Haedar mengatakan keduanya, bersama dengan kelompok masyarakat, perlu mengurai poin-poin pentingnya. Di satu sisi, DPR tidak boleh melakukan tindakan yang melemahkan KPK. Sementara itu, Haedar mengatakan KPK juga perlu mendengarkan masukan dari pihak lain.
Haedar juga menilai langkah pemerintah untuk melakukan mediasi sangat dibutuhkan agar masalah tersebut tidak menjadi liar dan membesar tanpa solusi. "Bila perlu, Presiden menginisiasi titik temu," katanya saat ditemui di Masjid Akbar Kemayoran, Jakarta, Ahad, 9 Juli 2017.
Masalah antara KPK dan DPR muncul setelah kasus korupsi KTP elektronik mencuat. Sejumlah anggota DPR diduga terlibat. Situasi memanas karena anggota DPR dari Fraksi Partai Hanura, Miryam S Haryani, membeberkan penerima dana korupsi.
Selama pemeriksaan, Miryam mengaku ditekan oleh sejumlah anggota DPR untuk tidak mengungkapkan pelaku korupsi. Berdasarkan keterangan Penyidik KPK Novel Baswedan, Miryam mengaku ditekan Aziz Syamsuddin, Desmond Junaidi Mahesa, Masinton Pasaribu, Sarifuddin Sudding, dan Bambang Soesatyo. Namun Miryam kemudian mencabut keterangannya. Dia mengaku ditekan penyidik KPK saat diperiksa.

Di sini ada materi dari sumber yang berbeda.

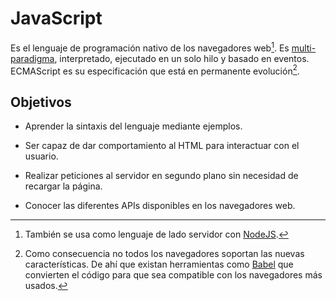 # JavaScript

Es el lenguaje de programación nativo de los navegadores web[^1]. Es [multi-paradigma](../../tema1/paradigmas/paradigmas.html), interpretado, ejecutado en un solo hilo y basado en eventos. ECMAScript es su especificación que está en permanente evolución[^2].

## Objetivos

- Aprender la sintaxis del lenguaje mediante ejemplos.

- Ser capaz de dar comportamiento al HTML para interactuar con el usuario.

- Realizar peticiones al servidor en segundo plano sin necesidad de recargar la página.

- Conocer las diferentes APIs disponibles en los navegadores web.

[^1]: También se usa como lenguaje de lado servidor con [NodeJS](https://nodejs.org/en/).

[^2]: Como consecuencia no todos los navegadores soportan las nuevas características. De ahí que existan herramientas como [Babel](https://babeljs.io/docs/en/index.html) que convierten el código para que sea compatible con los navegadores más usados.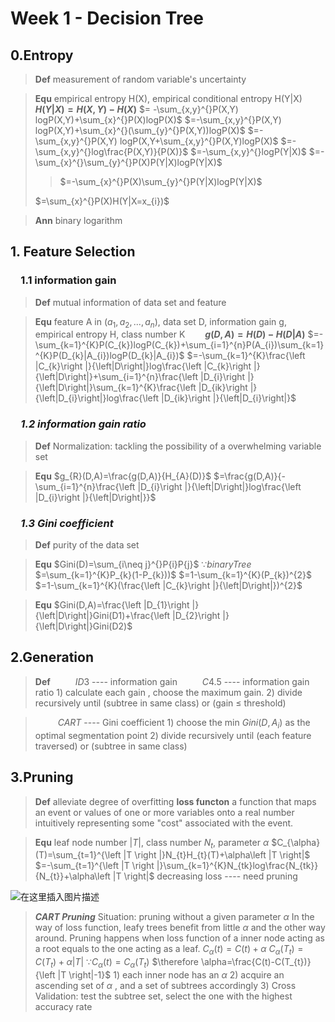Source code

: ﻿# Week 1 - Decision Tree

## 0.Entropy
>**Def** measurement of random variable's uncertainty

>**Equ** empirical entropy H(X), empirical conditional entropy H(Y|X)
>&#8195;&#8195;**$H(Y|X) = H(X,Y) - H(X)$**
>$= -\sum_{x,y}^{}P(X,Y) logP(X,Y)+\sum_{x}^{}P(X)logP(X)$
>$=-\sum_{x,y}^{}P(X,Y) logP(X,Y)+\sum_{x}^{}(\sum_{y}^{}P(X,Y))logP(X)$
>$=-\sum_{x,y}^{}P(X,Y) logP(X,Y+\sum_{x,y}^{}P(X,Y)logP(X)$
>$=-\sum_{x,y}^{}log\frac{P(X,Y)}{P(X)}$
>$=-\sum_{x,y}^{}logP(Y|X)$
>$=-\sum_{x}^{}\sum_{y}^{}P(X)P(Y|X)logP(Y|X)$
>>$=-\sum_{x}^{}P(X)\sum_{y}^{}P(Y|X)logP(Y|X)$
>
>$=\sum_{x}^{}P(X)H(Y|X=x_{i})$

>**Ann** binary logarithm



## 1. Feature Selection
### &#8195;1.1 information gain
>**Def** mutual information of data set and feature

>**Equ** feature A in $(a_{1},a_{2},...,a_{n})$, data set D, information gain g, empirical entropy H, class number K
>&#8195;&#8195;**$g(D,A) = H(D) - H(D|A)$**
>$=-\sum_{k=1}^{K}P(C_{k})logP(C_{k})+\sum_{i=1}^{n}P(A_{i})\sum_{k=1}^{K}P(D_{k}|A_{i})logP(D_{k}|A_{i})$
>$=-\sum_{k=1}^{K}\frac{\left |C_{k}\right |}{\left|D\right|}log\frac{\left |C_{k}\right |}{\left|D\right|}+\sum_{i=1}^{n}\frac{\left |D_{i}\right |}{\left|D\right|}\sum_{k=1}^{K}\frac{\left |D_{ik}\right |}{\left|D_{i}\right|}log\frac{\left |D_{ik}\right |}{\left|D_{i}\right|}$

### &#8195;*1.2 information gain ratio*
>**Def** Normalization: tackling the possibility of a overwhelming variable set

>**Equ** $g_{R}(D,A)=\frac{g(D,A)}{H_{A}(D)}$
>$=\frac{g(D,A)}{-\sum_{i=1}^{n}\frac{\left |D_{i}\right |}{\left|D\right|}log\frac{\left |D_{i}\right |}{\left|D\right|}}$

### &#8195;*1.3 Gini coefficient*
>**Def** purity of the data set

>**Equ** $Gini(D)=\sum_{i\neq j}^{}P{i}P{j}$
>$\because binaryTree$
>$=\sum_{k=1}^{K}P_{k}(1-P_{k}))$
>$=1-\sum_{k=1}^{K}(P_{k})^{2}$
>$=1-\sum_{k=1}^{K}(\frac{\left |C_{k}\right |}{\left|D\right|})^{2}$

>**Equ** $Gini(D,A)=\frac{\left |D_{1}\right |}{\left|D\right|}Gini(D1)+\frac{\left |D_{2}\right |}{\left|D\right|}Gini(D2)$

## 2.Generation
>**Def** 
> &#8195; &#8195;  $ID3$ ----  information gain
> &#8195; &#8195;  $C4.5$ ----  information gain ratio
>$1)$ calculate each gain ,  choose the maximum gain. 
>$2)$ divide recursively until (subtree in same class) or (gain $\leq$ threshold)

> &#8195; &#8195;  $CART$ ---- Gini coefficient
> $1)$ choose the min $Gini(D,A_{i})$ as the optimal segmentation point
> $2)$ divide recursively until (each feature traversed) or (subtree in same class) 

## 3.Pruning
>**Def** alleviate degree of overfitting
>**loss functon** a function that maps an event or values of one or more variables onto a real number intuitively representing some "cost" associated with the event. 

>**Equ** leaf node number $\left |T \right|$, class number $N_{t}$, parameter $\alpha$
>$C_{\alpha}(T)=\sum_{t=1}^{\left |T  \right |}N_{t}H_{t}(T)+\alpha\left |T \right|$
>$=-\sum_{t=1}^{\left |T  \right |}\sum_{k=1}^{K}N_{tk}log\frac{N_{tk}}{N_{t}}+\alpha\left |T \right|$
>decreasing loss ---- need pruning
>
![在这里插入图片描述](https://img-blog.csdn.net/20181001190025572?watermark/2/text/aHR0cHM6Ly9ibG9nLmNzZG4ubmV0L3FxXzMzOTA3NDA4/font/5a6L5L2T/fontsize/400/fill/I0JBQkFCMA==/dissolve/70)

>**$CART$ $Pruning$**
>Situation: pruning without a given parameter $\alpha$
>In the way of loss function, leafy trees benefit from little $\alpha$ and the other way around.
>Pruning happens when loss function of a inner node acting as a root  equals to the one acting as a leaf.
>$C_{\alpha}(t)=C(t)+\alpha$
>$C_{\alpha}(T_{t})=C(T_{t})+\alpha\left |T \right|$
>$\because C_{\alpha}(t)=C_{\alpha}(T_{t})$
>$\therefore \alpha=\frac{C(t)-C(T_{t})}{\left |T \right|-1}$
> $1)$ each inner node has an $\alpha$
> $2)$ acquire an ascending set of $\alpha$ , and a set of subtrees accordingly
> $3)$ Cross Validation: test the subtree set, select the one with the highest accuracy rate
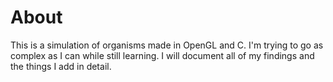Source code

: # About

This is a simulation of organisms made in OpenGL and C. I'm trying to go as complex as I can while still learning. I will document all of my findings and the things I add in detail.

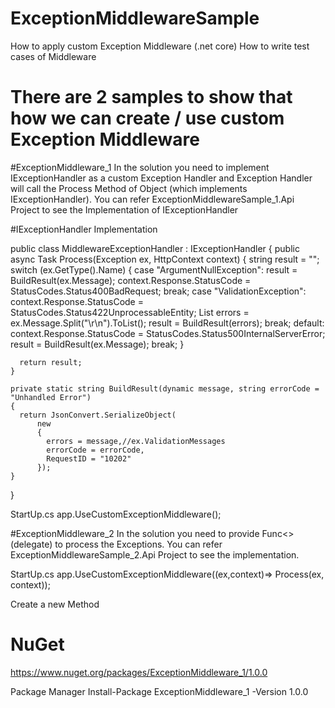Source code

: # ExceptionMiddlewareSample
How to apply custom Exception Middleware (.net core) 
How to write test cases of Middleware

# There are 2 samples to show that how we can create / use custom Exception Middleware
#ExceptionMiddleware_1
In the solution  you need to implement IExceptionHandler as a custom Exception Handler and Exception Handler will call the Process Method of Object (which implements IExceptionHandler).
You can refer ExceptionMiddlewareSample_1.Api Project to see the Implementation of IExceptionHandler

#IExceptionHandler Implementation

  public class MiddlewareExceptionHandler : IExceptionHandler
  {
    public async Task<string> Process(Exception ex, HttpContext context)
    {
      string result = "";
      switch (ex.GetType().Name)
      {
        case "ArgumentNullException":
          result = BuildResult(ex.Message);
          context.Response.StatusCode = StatusCodes.Status400BadRequest;
          break;
        case "ValidationException":
          context.Response.StatusCode = StatusCodes.Status422UnprocessableEntity;
          List<string> errors = ex.Message.Split("\r\n").ToList();
          result = BuildResult(errors);
          break;
        default:
          context.Response.StatusCode = StatusCodes.Status500InternalServerError;
          result = BuildResult(ex.Message);
          break;
      }

      return result;
    }

    private static string BuildResult(dynamic message, string errorCode = "Unhandled Error")
    {
      return JsonConvert.SerializeObject(
          new
          {
            errors = message,//ex.ValidationMessages
            errorCode = errorCode,
            RequestID = "10202"
          });
    }
 }

StartUp.cs
 app.UseCustomExceptionMiddleware();

#ExceptionMiddleware_2
In the solution you need to provide Func<> (delegate) to process the Exceptions.
You can refer ExceptionMiddlewareSample_2.Api Project to see the implementation.

StartUp.cs
 app.UseCustomExceptionMiddleware((ex,context)=> Process(ex, context));
 
 Create a new Method  

# NuGet
https://www.nuget.org/packages/ExceptionMiddleware_1/1.0.0

Package Manager
Install-Package ExceptionMiddleware_1 -Version 1.0.0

Keterangan Miryam yang menyatakan dirinya ditekan anggota DPR membuat sejumlah anggota DPR meminta KPK membuka rekaman penyidikan. Mereka menggunakan hak angket dan membentuk panitia khusus. Salah satu kegiatan pansus adalah menyambangi Lembaga Pemasyarakatan Sukamiskin untuk mencari tahu proses penyidikan yang dilakukan KPK.

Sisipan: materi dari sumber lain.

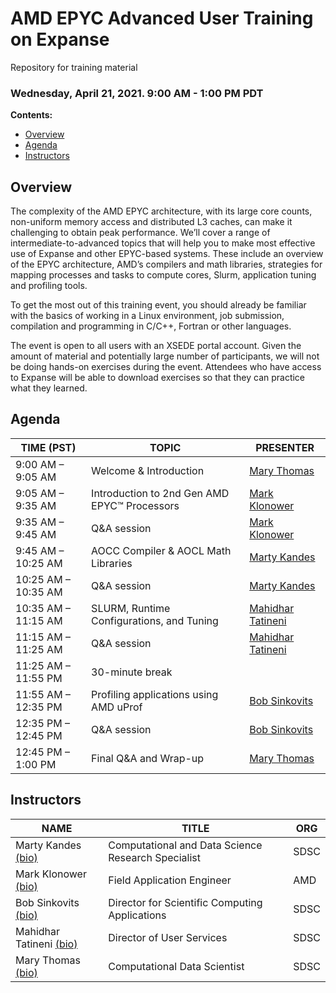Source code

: # AMD EPYC Advanced User Training on Expanse 
Repository for training material

### Wednesday, April 21, 2021.     9:00 AM - 1:00 PM PDT

<a name="top">**Contents:**
* [Overview](#overview)
* [Agenda](#agenda)
* [Instructors](#instructors)

## Overview<a name="overview"></a>
The complexity of the AMD EPYC architecture, with its large core counts, non-uniform memory access and distributed L3 caches, can make it challenging to obtain peak performance. We’ll cover a range of intermediate-to-advanced topics that will help you to make most effective use of Expanse and other EPYC-based systems. These include an overview of the EPYC architecture, AMD’s compilers and math libraries, strategies for mapping processes and tasks to compute cores, Slurm, application tuning and profiling tools.

To get the most out of this training event, you should already be familiar with the basics of working in a Linux environment, job submission, compilation and programming in C/C++, Fortran or other languages.

The event is open to all users with an XSEDE portal account. Given the amount of material and potentially large number of participants, we will not be doing hands-on exercises during the event. Attendees who have access to Expanse will be able to download exercises so that they can practice what they learned.

## Agenda<a name="agenda"></a>
| **TIME (PST)** | **TOPIC** | **PRESENTER** |
| --- | ----------- | ----------- |
| 9:00 AM – 9:05 AM | Welcome & Introduction | [Mary Thomas](#thomas) |
| 9:05 AM – 9:35 AM | Introduction to 2nd Gen AMD EPYC™ Processors |  [Mark Klonower](#klonower) |
| 9:35 AM – 9:45 AM |  Q&A session |  [Mark Klonower](#klonower) |
| 9:45 AM – 10:25 AM  |  AOCC Compiler & AOCL Math Libraries| [Marty Kandes](#kandes) |
| 10:25 AM – 10:35 AM  |   Q&A session | [Marty Kandes](#kandes) |
| 10:35 AM – 11:15 AM  |   SLURM, Runtime Configurations, and Tuning | [Mahidhar Tatineni](#tatineni) |
| 11:15 AM – 11:25 AM  |   Q&A session | [Mahidhar Tatineni](#tatineni) |
| 11:25 AM – 11:55 PM  |   30-minute break |  |
| 11:55 AM – 12:35 PM  |   Profiling applications using AMD uProf | [Bob Sinkovits](#sinkovits) |
| 12:35 PM – 12:45 PM |  Q&A session | [Bob Sinkovits](#sinkovits) |
| 12:45 PM – 1:00 PM |  Final Q&A and Wrap-up | [Mary Thomas](#thomas) |




## Instructors<a name="instructors"></a>
| **NAME** | **TITLE** | **ORG** | 
| ---------- | ----------- | ----------- | 
| Marty Kandes<a name="kandes"></a> [(bio)](x) |  Computational and Data Science Research Specialist  |  SDSC | 
| Mark Klonower<a name="klonower"></a> [(bio)](x)  | Field Application Engineer |AMD| link |
| Bob Sinkovits<a name="sinkovits"></a> [(bio)](https://www.sdsc.edu/research/researcher_spotlight/sinkovits_robert.html) | Director for Scientific Computing Applications | SDSC| 
| Mahidhar Tatineni<a name="tatineni"></a> [(bio)](x)  | Director of User Services | SDSC |  |
| Mary Thomas<a name="thomas"></a> [(bio)]( https://www.sdsc.edu/research/researcher_spotlight/thomas_mary.html) | Computational Data Scientist | SDSC |

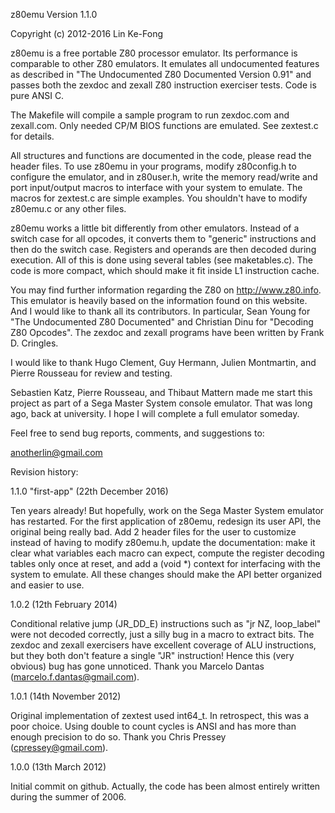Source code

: z80emu
Version 1.1.0

Copyright (c) 2012-2016 Lin Ke-Fong
 
z80emu is a free portable Z80 processor emulator. Its performance is comparable
to other Z80 emulators. It emulates all undocumented features as described in 
"The Undocumented Z80 Documented Version 0.91" and passes both the zexdoc and 
zexall Z80 instruction exerciser tests. Code is pure ANSI C.
 
The Makefile will compile a sample program to run zexdoc.com and zexall.com.
Only needed CP/M BIOS functions are emulated. See zextest.c for details.
 
All structures and functions are documented in the code, please read the header
files. To use z80emu in your programs, modify z80config.h to configure the 
emulator, and in z80user.h, write the memory read/write and port input/output 
macros to interface with your system to emulate. The macros for zextest.c are 
simple examples. You shouldn't have to modify z80emu.c or any other files.
 
z80emu works a little bit differently from other emulators. Instead of a switch
case for all opcodes, it converts them to "generic" instructions and then do
the switch case. Registers and operands are then decoded during execution. All 
of this is done using several tables (see maketables.c). The code is more 
compact, which should make it fit inside L1 instruction cache.
 
You may find further information regarding the Z80 on http://www.z80.info. This
emulator is heavily based on the information found on this website. And I would
like to thank all its contributors. In particular, Sean Young for "The 
Undocumented Z80 Documented" and Christian Dinu for "Decoding Z80 Opcodes". The
zexdoc and zexall programs have been written by Frank D. Cringles.
 
I would like to thank Hugo Clement, Guy Hermann, Julien Montmartin, and Pierre
Rousseau for review and testing.
 
Sebastien Katz, Pierre Rousseau, and Thibaut Mattern made me start this project
as part of a Sega Master System console emulator. That was long ago, back at
university. I hope I will complete a full emulator someday.
 
Feel free to send bug reports, comments, and suggestions to:
 
anotherlin@gmail.com
 
Revision history:
 
1.1.0 "first-app" (22th December 2016)

Ten years already! But hopefully, work on the Sega Master System emulator has 
restarted. For the first application of z80emu, redesign its user API, the
original being really bad. Add 2 header files for the user to customize instead
of having to modify z80emu.h, update the documentation: make it clear what 
variables each macro can expect, compute the register decoding tables only once
at reset, and add a (void *) context for interfacing with the system to 
emulate. All these changes should make the API better organized and easier to 
use. 
 
1.0.2 (12th February 2014)
 
Conditional relative jump (JR_DD_E) instructions such as "jr NZ, loop_label"
were not decoded correctly, just a silly bug in a macro to extract bits. The 
zexdoc and zexall exercisers have excellent coverage of ALU instructions, but
they both don't feature a single "JR" instruction! Hence this (very obvious)
bug has gone unnoticed. Thank you Marcelo Dantas (marcelo.f.dantas@gmail.com).
 
1.0.1 (14th November 2012)
 
Original implementation of zextest used int64_t. In retrospect, this was a poor 
choice. Using double to count cycles is ANSI and has more than enough precision 
to do so. Thank you Chris Pressey (cpressey@gmail.com).
 
1.0.0 (13th March 2012)
 
Initial commit on github. Actually, the code has been almost entirely written 
during the summer of 2006.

Pembentukan pansus memicu penolakan di masyarakat. Sejumlah mahasiswa berunjuk rasa di depan Komplek Parlemen menolak hak angket. Mereka meminta pansus berhenti melemahkan KPK. Sejumlah tokoh ulama pun menyatakan dukungannya kepada KPK karena menilai DPR ingin melemahkan KPK.